The main statute regulating patents in the UK is the Patents Act 1977.

1. What can be protected?

In order to be patentable, an invention must be new, involve an inventive step and be capable of industrial application.

There are a number of exceptions to patentability.Under s.1(2) PA 1977, the following are not patentable inventions:

  • a discovery, a scientific theory or mathematical method
  • a literary, dramatic, musical or artistic work or any other aesthetic creation whatsoever;
  • a scheme, rule or method for performing a mental act, playing a game or doing business, or a program for a computer;
  • the presentation of information

In addition, under s.1(3) PA 1977, a patent may not be obtained for an invention whose commercial exploitation would be contrary to morality.

2. Duration of protection

A patent can last up to 20 years from the date of filing, as long as it is not revoked and is that renewal fees are paid regularly.

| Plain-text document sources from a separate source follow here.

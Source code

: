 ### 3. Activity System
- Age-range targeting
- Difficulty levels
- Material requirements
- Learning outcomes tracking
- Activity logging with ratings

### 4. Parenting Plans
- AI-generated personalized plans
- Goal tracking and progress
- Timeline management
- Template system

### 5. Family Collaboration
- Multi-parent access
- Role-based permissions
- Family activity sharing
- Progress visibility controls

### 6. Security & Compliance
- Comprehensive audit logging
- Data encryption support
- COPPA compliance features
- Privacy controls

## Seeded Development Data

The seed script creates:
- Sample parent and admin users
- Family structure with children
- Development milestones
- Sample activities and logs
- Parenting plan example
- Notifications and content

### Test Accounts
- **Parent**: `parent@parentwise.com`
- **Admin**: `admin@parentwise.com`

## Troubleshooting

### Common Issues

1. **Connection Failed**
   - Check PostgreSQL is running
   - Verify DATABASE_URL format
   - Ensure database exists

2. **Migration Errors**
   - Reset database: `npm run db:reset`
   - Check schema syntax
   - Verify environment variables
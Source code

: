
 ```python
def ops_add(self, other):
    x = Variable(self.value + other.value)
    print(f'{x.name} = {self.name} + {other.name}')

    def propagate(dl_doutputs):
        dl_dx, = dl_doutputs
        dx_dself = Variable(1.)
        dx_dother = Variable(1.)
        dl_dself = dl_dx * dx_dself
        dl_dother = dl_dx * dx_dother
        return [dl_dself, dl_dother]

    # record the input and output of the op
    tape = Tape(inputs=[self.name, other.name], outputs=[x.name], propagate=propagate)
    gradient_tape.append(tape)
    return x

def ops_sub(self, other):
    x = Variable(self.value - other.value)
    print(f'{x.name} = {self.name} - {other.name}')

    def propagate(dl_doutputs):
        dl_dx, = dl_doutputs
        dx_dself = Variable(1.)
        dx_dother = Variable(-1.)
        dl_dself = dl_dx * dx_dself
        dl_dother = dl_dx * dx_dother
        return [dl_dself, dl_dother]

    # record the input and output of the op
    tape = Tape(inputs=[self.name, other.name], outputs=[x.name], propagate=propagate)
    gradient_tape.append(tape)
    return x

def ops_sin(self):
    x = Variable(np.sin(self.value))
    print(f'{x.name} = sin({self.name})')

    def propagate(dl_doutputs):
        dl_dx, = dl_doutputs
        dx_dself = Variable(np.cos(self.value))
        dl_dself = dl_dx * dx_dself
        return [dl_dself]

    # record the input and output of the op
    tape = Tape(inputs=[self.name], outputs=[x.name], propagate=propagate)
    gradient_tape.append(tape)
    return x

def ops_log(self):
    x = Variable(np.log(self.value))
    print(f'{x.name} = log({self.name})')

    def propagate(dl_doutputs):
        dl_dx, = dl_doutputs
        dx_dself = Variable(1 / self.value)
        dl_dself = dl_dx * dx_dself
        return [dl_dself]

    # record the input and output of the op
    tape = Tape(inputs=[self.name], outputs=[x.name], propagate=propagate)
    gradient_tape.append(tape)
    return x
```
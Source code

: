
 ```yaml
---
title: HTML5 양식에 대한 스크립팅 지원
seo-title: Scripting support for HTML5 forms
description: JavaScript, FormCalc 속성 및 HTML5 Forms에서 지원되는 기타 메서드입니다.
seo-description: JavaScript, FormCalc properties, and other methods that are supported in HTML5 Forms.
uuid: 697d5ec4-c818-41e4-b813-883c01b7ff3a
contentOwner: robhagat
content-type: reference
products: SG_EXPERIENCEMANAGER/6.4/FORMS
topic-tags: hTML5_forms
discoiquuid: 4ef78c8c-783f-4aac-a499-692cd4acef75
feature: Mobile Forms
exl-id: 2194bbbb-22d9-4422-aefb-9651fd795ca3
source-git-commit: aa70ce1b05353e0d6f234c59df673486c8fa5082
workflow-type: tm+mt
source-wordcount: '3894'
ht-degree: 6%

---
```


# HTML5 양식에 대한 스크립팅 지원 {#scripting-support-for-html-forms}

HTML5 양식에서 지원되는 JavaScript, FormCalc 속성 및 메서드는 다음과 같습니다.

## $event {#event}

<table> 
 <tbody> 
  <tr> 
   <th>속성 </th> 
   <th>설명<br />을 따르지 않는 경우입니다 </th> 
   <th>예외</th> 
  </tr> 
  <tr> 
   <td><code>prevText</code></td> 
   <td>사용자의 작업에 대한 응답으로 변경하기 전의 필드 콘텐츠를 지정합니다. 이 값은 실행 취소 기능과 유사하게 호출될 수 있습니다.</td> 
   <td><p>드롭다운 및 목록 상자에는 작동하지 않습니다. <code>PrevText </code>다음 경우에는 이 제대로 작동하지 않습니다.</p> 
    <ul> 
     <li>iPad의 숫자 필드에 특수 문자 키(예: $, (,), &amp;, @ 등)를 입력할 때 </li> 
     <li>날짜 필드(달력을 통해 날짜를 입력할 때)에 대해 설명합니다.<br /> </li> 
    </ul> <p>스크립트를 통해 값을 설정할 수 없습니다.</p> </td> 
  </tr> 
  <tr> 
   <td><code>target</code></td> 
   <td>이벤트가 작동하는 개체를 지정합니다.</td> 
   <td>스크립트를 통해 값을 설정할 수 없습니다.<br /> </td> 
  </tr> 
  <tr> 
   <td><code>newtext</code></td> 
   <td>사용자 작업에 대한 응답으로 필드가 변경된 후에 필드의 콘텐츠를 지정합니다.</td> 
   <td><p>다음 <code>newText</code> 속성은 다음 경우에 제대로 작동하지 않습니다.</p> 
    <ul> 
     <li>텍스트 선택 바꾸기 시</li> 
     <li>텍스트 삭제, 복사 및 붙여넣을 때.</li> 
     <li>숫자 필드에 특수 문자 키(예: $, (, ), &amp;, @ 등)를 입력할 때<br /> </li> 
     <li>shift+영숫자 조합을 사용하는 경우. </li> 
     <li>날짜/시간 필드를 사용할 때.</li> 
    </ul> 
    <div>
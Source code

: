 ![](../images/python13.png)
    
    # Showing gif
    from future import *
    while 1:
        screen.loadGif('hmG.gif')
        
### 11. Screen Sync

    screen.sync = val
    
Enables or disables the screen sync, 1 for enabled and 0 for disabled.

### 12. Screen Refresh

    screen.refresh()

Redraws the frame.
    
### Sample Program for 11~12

Supplementary Protection Certificates (SPCs) are available for patents which protect the active ingredients pharmaceutical or plant protection products. To be sold in the UK, regulatory approval is needed. Since, obtaining a marketing authorisation or product licence can be a lengthy process and SPCs compensate for this time. SPCs are not an extension of the patent term but gives similar protection. It can last for up to 5 years.

3. Infringement

A patent gives its owner a right to stop other people from reproducing or commercialising the invention without the inventor’s authorisation. It is a negative right rather than a positive right.

4. Other information

i. Non-disclosure agreement (NDA)

Non-disclosure agreements should be used when discussing your ideas with third parties. A good NDA restricts the use of the ideas and information to a specific permitted purpose. This should be as precise as possible from the beginning as the restriction can later be widened but not narrowed.

ii. European Patent Convention (EPC)

Patent applications under the EPC can be made to the European Patent Office (EPO). Applicants can select as many countries which are part of the Convention for their patent to be in force in.

iii. Unitary Patent

The Unified Patent Court (UPC) Agreement is predicted to come into force by the end of the year. When it does, patent applicants will be able to apply for a Unitary Patent. UPs will provide patent protection in all countries which are members of the Agreement.